Our former Presiding Bishop Michael Curry likes to call the church the Jesus Movement, the people who are on the move, following around wherever Jesus is leading. At the end of every service, we say the dismissal – Go in peace to love and serve the Lord! Thanks be to God! – and go off into the rest of the day. Each of us goes off to love and serve the Lord in our different walks of life, in different workplaces and schools and groups of friends and neighbors. Church gives us a chance to rest and refuel, recharge, reorient ourselves again toward God in our midst. And then we go out to be Jesus’ followers in the rest of our lives, each of us following Jesus in a unique way, unique to us. What we do here today should bear fruit in how we treat others tomorrow.

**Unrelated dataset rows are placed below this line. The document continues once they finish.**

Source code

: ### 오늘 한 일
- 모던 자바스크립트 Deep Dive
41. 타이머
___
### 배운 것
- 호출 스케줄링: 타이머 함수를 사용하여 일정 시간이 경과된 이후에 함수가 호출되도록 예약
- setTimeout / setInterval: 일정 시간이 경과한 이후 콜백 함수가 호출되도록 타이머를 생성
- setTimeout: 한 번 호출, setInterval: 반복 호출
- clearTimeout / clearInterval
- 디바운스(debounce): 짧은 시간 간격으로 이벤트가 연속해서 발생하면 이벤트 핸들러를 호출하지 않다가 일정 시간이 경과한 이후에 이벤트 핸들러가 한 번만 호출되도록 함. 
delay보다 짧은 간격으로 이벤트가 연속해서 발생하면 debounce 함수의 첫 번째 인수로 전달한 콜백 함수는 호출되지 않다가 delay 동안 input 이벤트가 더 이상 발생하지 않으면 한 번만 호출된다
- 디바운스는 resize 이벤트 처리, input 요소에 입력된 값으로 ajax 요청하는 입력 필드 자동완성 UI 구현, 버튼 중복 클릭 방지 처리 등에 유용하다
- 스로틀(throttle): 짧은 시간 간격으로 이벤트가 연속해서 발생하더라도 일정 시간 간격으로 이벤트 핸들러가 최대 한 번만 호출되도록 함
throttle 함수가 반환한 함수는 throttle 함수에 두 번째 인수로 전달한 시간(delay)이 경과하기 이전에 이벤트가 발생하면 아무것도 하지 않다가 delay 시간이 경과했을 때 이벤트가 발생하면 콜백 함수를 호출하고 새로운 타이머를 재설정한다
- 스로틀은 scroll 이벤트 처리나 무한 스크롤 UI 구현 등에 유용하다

Slowly, so slowly, we should be becoming more and more like Jesus – more and more shaped and modeled on the one who is truly the king of our lives.

Our true allegiance as the Jesus Movement is to one who walked straight into a shameful death and through it brought life for all. That is a great king to follow. With God’s help! As we give thanks to God this week for all the good gifts of harvest, may we look to that humble king Jesus – so that we can be freed and brought together under Jesus’ most gracious rule. May we trust in God and God alone. Amen.